Materialidades entre cuerpos, objetos y pantallas que tejen hilos de deseo

Materialidades entre cuerpos, objetos y pantallas que tejen hilos de deseo

I

 

Alternamos presencia y virtualidad.
Siempre sentimientos encontrados.
Cada reencuentro amerita encuentro.

Él entra entusiasmado y mirando a sus compañer@s les dice:
-Yo volví con una cicatriz! ¿quieren verla? – y se apresura a sacarse la campera (hace un par de semanas lo operaron de apendicitis).

Pensé en ese momento que tod@s de alguna manera habíamos vuelto con marcas, cicatrices y qué maravilla la posibilidad de l@s niñ@s de mostrarlas así, como condición de arranque, como punto de partida.

Aproveché para celebrar su valentía (habíamos estado hablando por whatsapp durante la previa a la operación y realmente me impresionó su entereza en cada momento).
Se apresura en aclararme que igual le habían dado «algo» para «no sentir tanto», porque «hay dolores que son insoportables» y entonces «te morís de dolor» y no queremos eso…

De nuevo la infancia redoblando la apuesta.
Valentía sí, pero resguardos también.

Anestesias, fugas, velos, no todo, compañías, otr@s, cuidados, siempre cuidados.

Sensibilidades si.
Conexión con lo vital también,
alegría en lo que hay,
Duelo en lo que hay que doler.

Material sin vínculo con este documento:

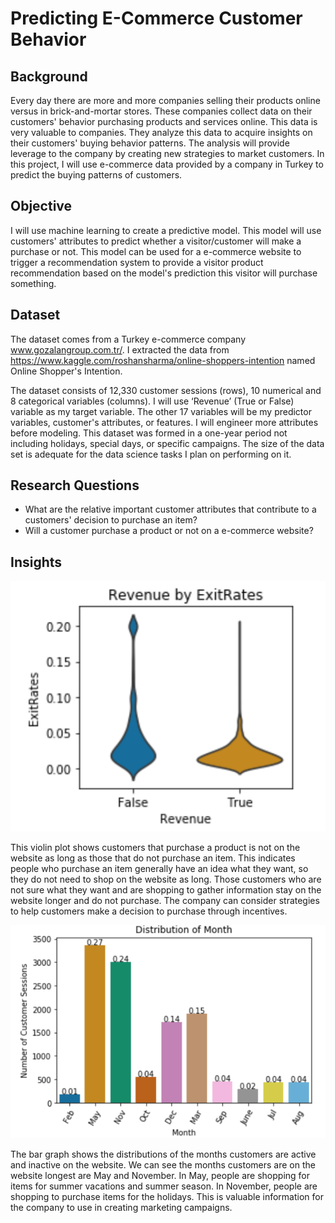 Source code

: # Predicting E-Commerce Customer Behavior

## Background 
Every day there are more and more companies selling their products online versus in brick-and-mortar stores.  These companies collect data on their customers' behavior purchasing products and services online.  This data is very valuable to companies.  They analyze this data to acquire insights on their customers' buying behavior patterns.  The analysis will provide leverage to the company by creating new strategies to market customers.  In this project, I will use e-commerce data provided by a company in Turkey to predict the buying patterns of customers.  

## Objective
I will use machine learning to create a predictive model.  This model will use customers' attributes to predict whether a visitor/customer will make a purchase or not.  This model can be used for a e-commerce website to trigger a recommendation system to provide a visitor product recommendation based on the model's prediction this visitor will purchase something.

## Dataset
The dataset comes from a Turkey e-commerce company www.gozalangroup.com.tr/.  I extracted the data from https://www.kaggle.com/roshansharma/online-shoppers-intention named Online Shopper's Intention.

The dataset consists of 12,330 customer sessions (rows), 10 numerical and 8 categorical variables (columns). I will use ‘Revenue’ (True or False) variable as my target variable. The other 17 variables will be my predictor variables, customer's attributes, or features. I will engineer more attributes before modeling. This dataset was formed in a one-year period not including holidays, special days, or specific campaigns. The size of the data set is adequate for the data science tasks I plan on performing on it.

## Research Questions
- What are the relative important customer attributes that contribute to a customers' decision to purchase an item?
- Will a customer purchase a product or not on a e-commerce website?

## Insights

![](images/Rev_Exit.PNG)    

This violin plot shows customers that purchase a product is not on the website as long as those that do not purchase an item.  This indicates people who purchase an item generally have an idea what they want, so they do not need to shop on the website as long.  Those customers who are not sure what they want and are shopping to gather information stay on the website longer and do not purchase.  The company can consider strategies to help customers make a decision to purchase through incentives.

![](images/Dist_Months.PNG)

The bar graph shows the distributions of the months customers are active and inactive on the website.  We can see the months customers are on the website longest are May and November.  In May, people are shopping for items for summer vacations and summer season.  In November, people are shopping to purchase items for the holidays.  This is valuable information for the company to use in creating marketing campaigns.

Micro políticas de lo posible y de lo que urge sanar.

II

¿Qué es el cuerpo?

La profe Valentina Gallo, del espacio corporal, les pregunta qué es el cuerpo a l@s chic@s de segundo.
Le gusta ir recogiendo respuestas, como quien cosecha efectos luego de tirar semillas de experiencias.
Sigo pensando en que materialidades tocan los cuerpos… y las palabras de l@s niñ@s me dan pistas.

”Esto»: claro, es aquí y ahora, un «presente” en el presente, como dice la seño Gaby de arte.
“La verdad»: algo del orden del descubrimiento, que traiga verdad, esa que irrumpe; sino, no es.

“Somos nosotros»: algo del orden de lo colectivo, con otr@s, no siempre en soledad.
“Para ser nosotr@s mism@s»: que les permita responder de un modo propio, que aloje su modo particular.
“Para poder ver el mundo»: más allá de lo conocido, por fuera de mis fronteras, sin tanta cercanía.

“Para poder ser libre»: con márgenes de libertad, siempre, que de algún margen para eso. Una propia invención allí.

“Para sobrevivir»: por encima de la vida que me tocó.
“No soy víctima sufriente”, por más duro que sea lo que sea. ”Dejame ser actor/actriz protagonic@”

“Para existir”: vivible, en mis cinco sentidos presentes, que amplíe mi existencia, que me de ganas de vivir y de aprender.

“Para moverlo”: que incluya la posibilidad de movimiento moviente, aún en quietud.

“Para tocar cosas”: el tacto, la experimentación, el hacer, materilidades -no las del mercado, sí las de la cultura generosa.

“Para poder hacerse amig@s»: que me permita no sólo conocer cosas, hechos, lenguajes, que me permita conocer a otr@s.

“El cuerpo es para decir te quiero”: que sea del orden del amor, de lo amoroso.

“Es para abrazar”: que tome algo de lo que está prohibido, como lo está hoy abrazar, que me ofrezca modos de lidiar con eso.

“El corazón no es así (hace el gesto con la mano) en realidad es bastante feo”: que no le tema a la fealdad, que ficcione pero no engañe.

“Para relajarte”: que pueda traer calma, regulación.

“Para ir a jugar afuera”: que sea lúdico, jugable, jugado.

A partir de sus palabras, un mapa de características de modos posibles, ya no de dar clase, sino como diría Marcelo Percia de “darse a una clase”, es decir a unos cuerpos sentipensantes.

Silvina Rita Fernández
silvinarita.fernandez@gmail.com
Egresada del Diploma Superior en Psicoanálisis y Prácticas Socio-educativas 

Maestra de primer grado de Escuela Vida, Gente Nueva, Bariloche, Río Negro, Argentina.